Data Storage in OpenCV
OpenCV provides flexible data storage through the InputArrayOfArrays interface, which can be implemented by various types: Mat, Mat_<T>, Mat_<T, m, n>, vector<T>, vector<vector<T>>, and vector<Mat>.
Consider vector<vector<T>> as an example: the outer vector holds elements (inner vectors) each representing one image, while the inner vector stores the coordinates of corner points for that image. If Mat is used, each row could represent a single image, with columns corresponding to the number of images.
Storing World Coordinates
/****************************************************************************************************************************
* Function: static void calcChessboardCorners(Size boardSize, float squareSize, vector<Point3f>& corners, Pattern patternType = CHESSBOARD)
* Purpose: Compute all possible world coordinates for chessboard corners and store them in a container.
* Parameters:
* 1. Size boardSize - Dimensions of the chessboard (number of inner corners per row and column).
* 2. float squareSize - Distance between adjacent corners on the chessboard.

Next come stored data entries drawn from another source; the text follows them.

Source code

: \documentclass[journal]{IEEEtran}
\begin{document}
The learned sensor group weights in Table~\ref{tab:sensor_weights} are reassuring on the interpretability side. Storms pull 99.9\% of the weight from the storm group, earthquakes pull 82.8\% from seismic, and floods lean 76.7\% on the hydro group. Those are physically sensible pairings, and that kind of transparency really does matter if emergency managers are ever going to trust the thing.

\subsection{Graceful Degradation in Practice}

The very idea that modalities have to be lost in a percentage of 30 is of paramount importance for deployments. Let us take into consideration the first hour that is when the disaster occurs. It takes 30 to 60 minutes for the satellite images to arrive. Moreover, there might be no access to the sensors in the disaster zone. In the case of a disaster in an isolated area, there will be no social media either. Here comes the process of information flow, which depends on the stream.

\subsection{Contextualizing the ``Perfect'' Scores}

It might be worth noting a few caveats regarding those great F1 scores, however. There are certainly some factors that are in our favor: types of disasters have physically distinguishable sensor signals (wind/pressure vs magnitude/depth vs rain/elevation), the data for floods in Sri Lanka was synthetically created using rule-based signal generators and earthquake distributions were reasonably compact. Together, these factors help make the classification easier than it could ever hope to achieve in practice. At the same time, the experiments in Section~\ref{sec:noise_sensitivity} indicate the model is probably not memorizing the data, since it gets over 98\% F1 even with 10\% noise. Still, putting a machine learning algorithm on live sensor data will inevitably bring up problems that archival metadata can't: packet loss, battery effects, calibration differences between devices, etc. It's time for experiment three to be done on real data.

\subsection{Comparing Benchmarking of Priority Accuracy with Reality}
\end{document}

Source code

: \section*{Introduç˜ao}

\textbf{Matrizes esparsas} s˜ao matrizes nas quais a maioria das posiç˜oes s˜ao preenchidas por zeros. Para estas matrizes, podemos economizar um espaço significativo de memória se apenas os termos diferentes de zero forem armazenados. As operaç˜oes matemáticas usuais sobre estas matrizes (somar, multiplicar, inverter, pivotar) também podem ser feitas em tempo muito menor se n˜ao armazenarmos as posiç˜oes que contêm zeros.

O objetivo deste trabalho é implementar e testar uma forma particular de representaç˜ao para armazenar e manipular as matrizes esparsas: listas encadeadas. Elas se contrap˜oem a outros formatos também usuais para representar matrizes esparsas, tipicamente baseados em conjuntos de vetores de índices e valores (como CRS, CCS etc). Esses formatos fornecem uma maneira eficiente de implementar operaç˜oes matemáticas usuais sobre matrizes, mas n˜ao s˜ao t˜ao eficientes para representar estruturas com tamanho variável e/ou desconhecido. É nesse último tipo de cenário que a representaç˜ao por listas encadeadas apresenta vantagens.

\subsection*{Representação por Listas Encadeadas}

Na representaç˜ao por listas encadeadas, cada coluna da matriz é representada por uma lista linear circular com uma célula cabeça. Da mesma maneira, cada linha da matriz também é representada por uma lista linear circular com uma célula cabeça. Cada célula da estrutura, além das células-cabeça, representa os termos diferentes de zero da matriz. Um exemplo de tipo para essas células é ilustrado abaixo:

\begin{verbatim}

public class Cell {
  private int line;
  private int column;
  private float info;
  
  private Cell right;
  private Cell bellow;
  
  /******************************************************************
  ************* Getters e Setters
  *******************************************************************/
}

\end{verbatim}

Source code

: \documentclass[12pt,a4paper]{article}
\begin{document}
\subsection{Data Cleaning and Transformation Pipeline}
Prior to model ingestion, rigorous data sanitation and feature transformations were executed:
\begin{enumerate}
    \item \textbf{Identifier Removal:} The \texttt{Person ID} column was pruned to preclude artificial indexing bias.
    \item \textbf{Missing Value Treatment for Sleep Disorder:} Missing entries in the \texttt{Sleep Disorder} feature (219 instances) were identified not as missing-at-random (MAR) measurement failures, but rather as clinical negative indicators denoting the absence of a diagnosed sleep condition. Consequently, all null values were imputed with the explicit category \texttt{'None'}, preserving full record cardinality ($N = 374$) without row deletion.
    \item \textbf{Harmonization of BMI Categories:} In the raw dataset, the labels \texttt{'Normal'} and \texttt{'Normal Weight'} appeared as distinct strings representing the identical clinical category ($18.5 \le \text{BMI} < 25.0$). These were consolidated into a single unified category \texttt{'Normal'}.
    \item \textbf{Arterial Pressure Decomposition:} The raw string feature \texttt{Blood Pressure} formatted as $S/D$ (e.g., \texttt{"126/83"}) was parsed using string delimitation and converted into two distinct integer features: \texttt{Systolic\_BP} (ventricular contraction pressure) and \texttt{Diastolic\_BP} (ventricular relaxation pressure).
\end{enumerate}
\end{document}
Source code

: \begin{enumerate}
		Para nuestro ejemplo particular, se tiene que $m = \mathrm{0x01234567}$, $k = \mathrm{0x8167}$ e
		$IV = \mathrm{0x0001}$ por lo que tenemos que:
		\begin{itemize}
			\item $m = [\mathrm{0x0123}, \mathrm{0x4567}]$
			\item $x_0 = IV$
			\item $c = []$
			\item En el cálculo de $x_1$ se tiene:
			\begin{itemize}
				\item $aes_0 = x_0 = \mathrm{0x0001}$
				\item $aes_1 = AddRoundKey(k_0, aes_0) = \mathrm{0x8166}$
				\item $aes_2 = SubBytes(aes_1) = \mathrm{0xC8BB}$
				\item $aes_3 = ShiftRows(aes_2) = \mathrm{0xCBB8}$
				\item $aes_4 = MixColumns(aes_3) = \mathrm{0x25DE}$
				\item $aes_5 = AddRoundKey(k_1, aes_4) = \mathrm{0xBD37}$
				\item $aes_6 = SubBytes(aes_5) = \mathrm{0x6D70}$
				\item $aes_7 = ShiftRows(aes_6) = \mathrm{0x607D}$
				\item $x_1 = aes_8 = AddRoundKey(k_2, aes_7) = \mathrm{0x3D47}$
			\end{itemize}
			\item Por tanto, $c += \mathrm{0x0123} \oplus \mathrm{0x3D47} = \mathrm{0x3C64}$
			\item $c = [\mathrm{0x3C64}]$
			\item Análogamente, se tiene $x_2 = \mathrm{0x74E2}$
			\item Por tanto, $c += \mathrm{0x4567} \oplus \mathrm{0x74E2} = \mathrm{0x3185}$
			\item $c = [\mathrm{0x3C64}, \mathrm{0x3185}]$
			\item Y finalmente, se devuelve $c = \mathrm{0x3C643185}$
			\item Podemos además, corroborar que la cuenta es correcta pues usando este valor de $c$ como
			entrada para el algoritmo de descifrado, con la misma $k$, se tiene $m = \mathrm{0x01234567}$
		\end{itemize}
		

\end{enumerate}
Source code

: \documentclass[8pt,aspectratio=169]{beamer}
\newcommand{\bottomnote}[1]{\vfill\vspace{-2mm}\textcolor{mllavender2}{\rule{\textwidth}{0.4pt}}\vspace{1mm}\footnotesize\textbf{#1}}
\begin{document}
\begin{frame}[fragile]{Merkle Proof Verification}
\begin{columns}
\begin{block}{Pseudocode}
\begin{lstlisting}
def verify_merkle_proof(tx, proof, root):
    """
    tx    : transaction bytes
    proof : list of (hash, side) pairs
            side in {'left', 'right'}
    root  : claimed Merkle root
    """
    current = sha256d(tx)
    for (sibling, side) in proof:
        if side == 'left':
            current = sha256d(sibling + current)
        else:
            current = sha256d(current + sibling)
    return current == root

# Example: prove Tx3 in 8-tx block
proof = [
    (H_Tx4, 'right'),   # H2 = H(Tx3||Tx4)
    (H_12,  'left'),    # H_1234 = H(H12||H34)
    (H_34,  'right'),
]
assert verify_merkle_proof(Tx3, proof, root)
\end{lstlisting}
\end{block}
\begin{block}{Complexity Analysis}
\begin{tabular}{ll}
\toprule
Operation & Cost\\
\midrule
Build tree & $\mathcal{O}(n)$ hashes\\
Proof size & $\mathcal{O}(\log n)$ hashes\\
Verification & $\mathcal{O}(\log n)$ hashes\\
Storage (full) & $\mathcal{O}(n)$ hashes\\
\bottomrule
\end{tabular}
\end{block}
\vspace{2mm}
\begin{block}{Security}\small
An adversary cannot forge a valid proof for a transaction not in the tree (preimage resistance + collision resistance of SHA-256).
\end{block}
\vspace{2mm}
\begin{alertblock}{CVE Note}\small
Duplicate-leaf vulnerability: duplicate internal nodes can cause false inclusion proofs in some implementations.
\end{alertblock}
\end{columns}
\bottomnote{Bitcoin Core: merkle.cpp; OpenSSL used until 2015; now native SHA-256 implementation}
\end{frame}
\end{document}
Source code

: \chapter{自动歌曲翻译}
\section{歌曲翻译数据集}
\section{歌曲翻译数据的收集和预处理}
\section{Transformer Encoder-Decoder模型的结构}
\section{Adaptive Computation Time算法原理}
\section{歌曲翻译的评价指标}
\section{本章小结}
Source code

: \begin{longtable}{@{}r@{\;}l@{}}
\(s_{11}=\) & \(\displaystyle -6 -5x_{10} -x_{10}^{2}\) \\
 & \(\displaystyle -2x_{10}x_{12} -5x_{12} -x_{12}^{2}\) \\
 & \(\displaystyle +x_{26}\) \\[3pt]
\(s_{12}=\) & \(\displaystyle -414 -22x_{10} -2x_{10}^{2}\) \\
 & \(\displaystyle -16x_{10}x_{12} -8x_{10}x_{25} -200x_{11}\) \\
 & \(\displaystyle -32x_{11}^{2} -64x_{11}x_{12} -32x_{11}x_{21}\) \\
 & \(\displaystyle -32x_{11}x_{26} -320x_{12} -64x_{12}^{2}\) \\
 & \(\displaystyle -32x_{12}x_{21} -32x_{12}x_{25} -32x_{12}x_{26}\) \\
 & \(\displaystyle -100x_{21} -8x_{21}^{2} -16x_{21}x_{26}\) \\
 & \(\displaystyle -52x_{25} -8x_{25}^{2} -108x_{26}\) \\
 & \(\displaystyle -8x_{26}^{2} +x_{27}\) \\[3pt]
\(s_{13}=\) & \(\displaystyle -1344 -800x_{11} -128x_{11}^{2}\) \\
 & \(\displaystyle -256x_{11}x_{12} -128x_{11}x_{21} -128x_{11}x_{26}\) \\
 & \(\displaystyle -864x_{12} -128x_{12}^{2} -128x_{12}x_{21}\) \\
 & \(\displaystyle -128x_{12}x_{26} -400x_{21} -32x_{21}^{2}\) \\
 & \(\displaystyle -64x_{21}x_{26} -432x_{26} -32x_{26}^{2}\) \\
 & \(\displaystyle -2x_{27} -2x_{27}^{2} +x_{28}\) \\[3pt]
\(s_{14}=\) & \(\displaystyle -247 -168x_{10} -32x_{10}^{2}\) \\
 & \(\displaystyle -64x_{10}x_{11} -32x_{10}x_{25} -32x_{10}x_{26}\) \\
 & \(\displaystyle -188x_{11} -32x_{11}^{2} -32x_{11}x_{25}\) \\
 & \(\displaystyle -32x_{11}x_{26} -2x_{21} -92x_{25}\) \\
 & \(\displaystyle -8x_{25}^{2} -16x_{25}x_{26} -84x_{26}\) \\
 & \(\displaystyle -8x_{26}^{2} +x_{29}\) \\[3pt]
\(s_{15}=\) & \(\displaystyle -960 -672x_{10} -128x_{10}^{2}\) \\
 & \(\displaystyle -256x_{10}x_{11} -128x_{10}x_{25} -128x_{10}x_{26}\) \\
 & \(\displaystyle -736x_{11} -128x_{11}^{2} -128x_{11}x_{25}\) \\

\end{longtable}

* 3. vector<Point3f>& corners - Container to store the 3D world coordinates of corners.
* 4. Pattern patternType - Type of calibration pattern (default is CHESSBOARD).
* Return:
* void
****************************************************************************************************************************/
static void calcChessboardCorners(Size boardSize, float squareSize, vector<Point3f>& corners, Pattern patternType = CHESSBOARD)
{
corners.resize(0);
switch (patternType)
{
case CHESSBOARD:
case CIRCLES_GRID:
for (int i = 0; i < boardSize.height; i++)
for (int j = 0; j < boardSize.width; j++)
// typedef Point3_<float> Point3f;
// Each call creates a 3D point using the Point3_<float> constructor.
// Assumes that the first inner corner (bottom-left in world) is the origin.
corners.push_back(Point3f(float(j * squareSize),
float(i * squareSize), 0));
break;
case ASYMMETRIC_CIRCLES_GRID:
for (int i = 0; i < boardSize.height; i++)
for (int j = 0; j < boardSize.width; j++)
corners.push_back(Point3f(float((2 * j + i % 2) * squareSize),
float(i * squareSize), 0));
break;
default:
CV_Error(Error::StsBadArg, "Unknown pattern type\n");
}
}
Implementation Logic for World Coordinates
The core idea is that during image capture, the chessboard's world coordinate system is fixed with its origin at the bottom-left inner corner. Regardless of how the chessboard is moved or the camera is repositioned, the world coordinates of all chessboard corners remain constant. Only the image (pixel) coordinates of these corners change. Therefore, the world coordinates are identical for every image of the chessboard.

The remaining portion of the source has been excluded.